Forfait psy pour les enfants : les patients sont là, mais le dispositif n'est pas prêt
Emmanuel Macron avait annoncé la mise en place de dix séances gratuites chez un psychologue pour les mineurs. Les professionnels sont déjà très sollicités, alors que le dispositif n'est pas prêt.
Dix séances gratuites chez un psychologue, pour les enfants entre 3 et 17 ans, c'est ce qu'avait annoncé le chef de l'État mercredi 14 avril. Un forfait baptisé "100% psy enfant", qui doit répondre à la détresse psychologique de certains enfants depuis le début de la crise sanitaire. Partout en France, les psychologues sont déjà sollicités par les parents. Sauf que rien, pour l'instant, n'a été mis en place pour permettre ces séances gratuites.
Demandées de longue date par les psychologues, ces séances gratuites pour les enfants répondent à une vraie demande. Des parents avaient même déjà entrepris des démarches. "Certains m'ont dit qu'ils allaient demander à leur médecin traitant une prescription médicale, indique Joseph Conton, psychologue à Montpellier. D'autres avaient déjà une ordonnance. Donc je sens déjà les premiers effets de ces annonces."
Un décalage pointé du doigt entre annonces et réalité
Mais le problème, pour ce psychologue héraultais et ses confrères, c'est qu'ils n'ont pas été prévenus en amont du dispositif.
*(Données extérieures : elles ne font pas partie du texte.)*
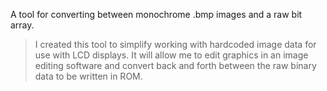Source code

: A tool for converting between monochrome .bmp images and a raw bit array.

> I created this tool to simplify working with hardcoded image data for use with LCD displays. It will allow me to edit graphics in an image editing software and convert back and forth between the raw binary data to be written in ROM.
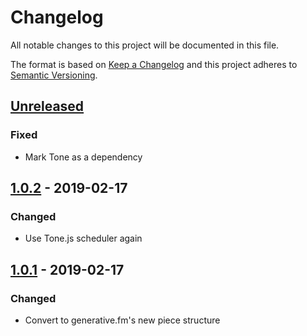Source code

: # Changelog

All notable changes to this project will be documented in this file.

The format is based on [Keep a Changelog](http://keepachangelog.com/en/1.0.0/)
and this project adheres to [Semantic Versioning](http://semver.org/spec/v2.0.0.html).

## [Unreleased]

### Fixed

- Mark Tone as a dependency

## [1.0.2] - 2019-02-17

### Changed

- Use Tone.js scheduler again

## [1.0.1] - 2019-02-17

### Changed

- Convert to generative.fm's new piece structure

[unreleased]: https://github.com/generative-music/piece-aisatsana/compare/v1.0.2...HEAD
[1.0.2]: https://github.com/generative-music/piece-aisatsana/compare/v1.0.1...v1.0.2
[1.0.1]: https://github.com/generative-music/piece-aisatsana/compare/v0.1.0...v1.0.1
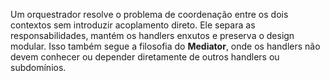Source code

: 
Um orquestrador resolve o problema de coordenação entre os dois contextos sem introduzir acoplamento direto. Ele separa as responsabilidades, mantém os handlers enxutos e preserva o design modular. Isso também segue a filosofia do **Mediator**, onde os handlers não devem conhecer ou depender diretamente de outros handlers ou subdomínios.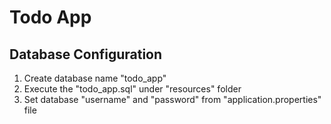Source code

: 
# Todo App

## Database Configuration
1. Create database name "todo_app"
2. Execute the "todo_app.sql" under "resources" folder
3. Set database "username" and "password" from "application.properties" file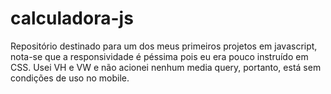 # calculadora-js
 Repositório destinado para um dos meus primeiros projetos em javascript, nota-se que a responsividade é péssima pois eu era pouco instruído em CSS. Usei VH e VW e não acionei nenhum media query, portanto, está sem condições de uso no mobile.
Rien n'a été mis en place. "On est au même niveau d'information que nos patients, ce qui est quand même assez aberrant", regrette Matthieu Auriol, qui exerce à Nice. Le psychologue a eu beau chercher dans ses documents, il n'a rien trouvé de plus à dire que ce que ses patients savaient déjà.
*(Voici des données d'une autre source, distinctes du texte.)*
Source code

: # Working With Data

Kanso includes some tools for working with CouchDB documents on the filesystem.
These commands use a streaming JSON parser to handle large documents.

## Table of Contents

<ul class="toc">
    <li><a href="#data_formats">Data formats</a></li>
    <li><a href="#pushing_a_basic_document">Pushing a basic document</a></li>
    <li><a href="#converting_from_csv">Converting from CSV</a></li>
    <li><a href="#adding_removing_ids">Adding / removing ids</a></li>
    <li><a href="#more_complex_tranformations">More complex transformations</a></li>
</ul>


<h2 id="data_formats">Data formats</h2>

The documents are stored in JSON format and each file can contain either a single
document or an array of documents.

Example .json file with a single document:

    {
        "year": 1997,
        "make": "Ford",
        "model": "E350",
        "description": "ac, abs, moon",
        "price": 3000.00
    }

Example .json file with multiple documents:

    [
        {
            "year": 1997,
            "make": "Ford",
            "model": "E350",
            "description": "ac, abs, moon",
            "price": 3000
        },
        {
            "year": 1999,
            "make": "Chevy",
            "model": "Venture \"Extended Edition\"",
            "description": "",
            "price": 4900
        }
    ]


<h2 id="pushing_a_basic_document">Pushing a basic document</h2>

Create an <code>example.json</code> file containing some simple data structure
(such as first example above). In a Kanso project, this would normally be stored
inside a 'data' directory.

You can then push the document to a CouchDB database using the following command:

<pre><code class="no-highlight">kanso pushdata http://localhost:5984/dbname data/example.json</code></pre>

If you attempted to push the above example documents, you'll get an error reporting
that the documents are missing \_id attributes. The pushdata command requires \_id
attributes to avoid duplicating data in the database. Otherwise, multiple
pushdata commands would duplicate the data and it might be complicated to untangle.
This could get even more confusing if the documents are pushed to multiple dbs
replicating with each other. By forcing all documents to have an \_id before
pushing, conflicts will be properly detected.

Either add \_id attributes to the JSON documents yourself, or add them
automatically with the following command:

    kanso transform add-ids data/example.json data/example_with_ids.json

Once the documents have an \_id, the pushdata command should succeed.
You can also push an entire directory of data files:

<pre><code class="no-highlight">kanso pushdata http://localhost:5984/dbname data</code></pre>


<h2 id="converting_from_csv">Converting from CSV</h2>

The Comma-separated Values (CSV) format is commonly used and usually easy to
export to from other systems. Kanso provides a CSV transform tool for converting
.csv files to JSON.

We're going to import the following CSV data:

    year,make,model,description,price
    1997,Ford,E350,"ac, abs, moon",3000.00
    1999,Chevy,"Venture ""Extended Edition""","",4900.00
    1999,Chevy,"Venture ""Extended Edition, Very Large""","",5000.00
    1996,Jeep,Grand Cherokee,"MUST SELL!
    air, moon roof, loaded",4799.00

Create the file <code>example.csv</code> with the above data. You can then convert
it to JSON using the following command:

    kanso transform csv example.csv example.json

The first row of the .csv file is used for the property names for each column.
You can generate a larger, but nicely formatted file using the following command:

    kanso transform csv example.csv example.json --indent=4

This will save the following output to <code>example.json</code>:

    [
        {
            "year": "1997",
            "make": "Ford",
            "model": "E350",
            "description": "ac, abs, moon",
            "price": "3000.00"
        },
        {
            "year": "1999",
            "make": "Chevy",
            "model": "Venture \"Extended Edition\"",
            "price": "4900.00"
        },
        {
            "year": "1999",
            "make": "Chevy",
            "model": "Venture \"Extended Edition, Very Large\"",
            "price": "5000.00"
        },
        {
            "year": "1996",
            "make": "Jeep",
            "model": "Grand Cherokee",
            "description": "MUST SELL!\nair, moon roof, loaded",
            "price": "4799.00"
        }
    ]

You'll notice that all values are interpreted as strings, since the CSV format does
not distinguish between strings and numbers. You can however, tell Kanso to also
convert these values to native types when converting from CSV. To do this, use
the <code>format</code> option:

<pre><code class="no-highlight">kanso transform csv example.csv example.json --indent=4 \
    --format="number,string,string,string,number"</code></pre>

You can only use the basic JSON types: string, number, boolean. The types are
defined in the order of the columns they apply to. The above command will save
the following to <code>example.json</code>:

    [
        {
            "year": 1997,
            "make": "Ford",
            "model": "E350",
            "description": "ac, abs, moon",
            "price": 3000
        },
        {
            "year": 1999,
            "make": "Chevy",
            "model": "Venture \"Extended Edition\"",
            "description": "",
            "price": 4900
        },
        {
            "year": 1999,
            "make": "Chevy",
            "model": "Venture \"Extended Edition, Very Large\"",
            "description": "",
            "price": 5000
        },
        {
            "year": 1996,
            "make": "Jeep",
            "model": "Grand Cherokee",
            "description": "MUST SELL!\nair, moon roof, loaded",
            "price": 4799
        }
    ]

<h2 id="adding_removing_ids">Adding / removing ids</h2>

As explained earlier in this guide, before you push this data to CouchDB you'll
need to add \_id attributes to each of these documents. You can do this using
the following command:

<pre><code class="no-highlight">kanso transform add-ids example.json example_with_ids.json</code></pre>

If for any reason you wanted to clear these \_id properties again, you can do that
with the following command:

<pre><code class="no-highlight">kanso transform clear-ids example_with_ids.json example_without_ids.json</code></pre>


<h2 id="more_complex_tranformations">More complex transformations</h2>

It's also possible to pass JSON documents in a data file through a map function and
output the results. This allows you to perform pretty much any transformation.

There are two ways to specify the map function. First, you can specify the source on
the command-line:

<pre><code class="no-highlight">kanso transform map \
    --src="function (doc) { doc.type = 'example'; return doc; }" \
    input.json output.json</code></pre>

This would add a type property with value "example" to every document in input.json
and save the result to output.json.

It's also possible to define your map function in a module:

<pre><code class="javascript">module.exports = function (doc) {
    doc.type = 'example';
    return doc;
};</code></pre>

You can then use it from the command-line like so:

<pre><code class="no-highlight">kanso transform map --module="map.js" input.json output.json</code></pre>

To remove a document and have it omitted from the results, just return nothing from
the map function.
"Les parents se tournent vers nous en nous disant 'le président de la République a dit que maintenant vous pouviez faire ça', et en fait on se retrouve à répondre qu'on veut bien, mais on ne sait pas vers qui se tourner."
Matthieu Auriol, psychologueà franceinfo
"Pour certains parents, c'est acquis, confirme Patrick-Ange Raoult. Le président du syndicat national des psychologues se montre agacé de cet "effet d'annonce". "Il y a une certaine déception quand le psychologue leur répond que de son côté, il n'a rien à leur proposer." Selon le professionnel, le gouvernement ne peut pas se comporter de cette manière. "Il y a un décalage très net entre quelque chose qui est dit précipitamment, sans articulation avec la profession" et la réalité du terrain. "Comme si on pouvait claquer des doigts et les psychologues se précipiteraient... ce n'est pas tout à fait comme ça que ça doit fonctionner."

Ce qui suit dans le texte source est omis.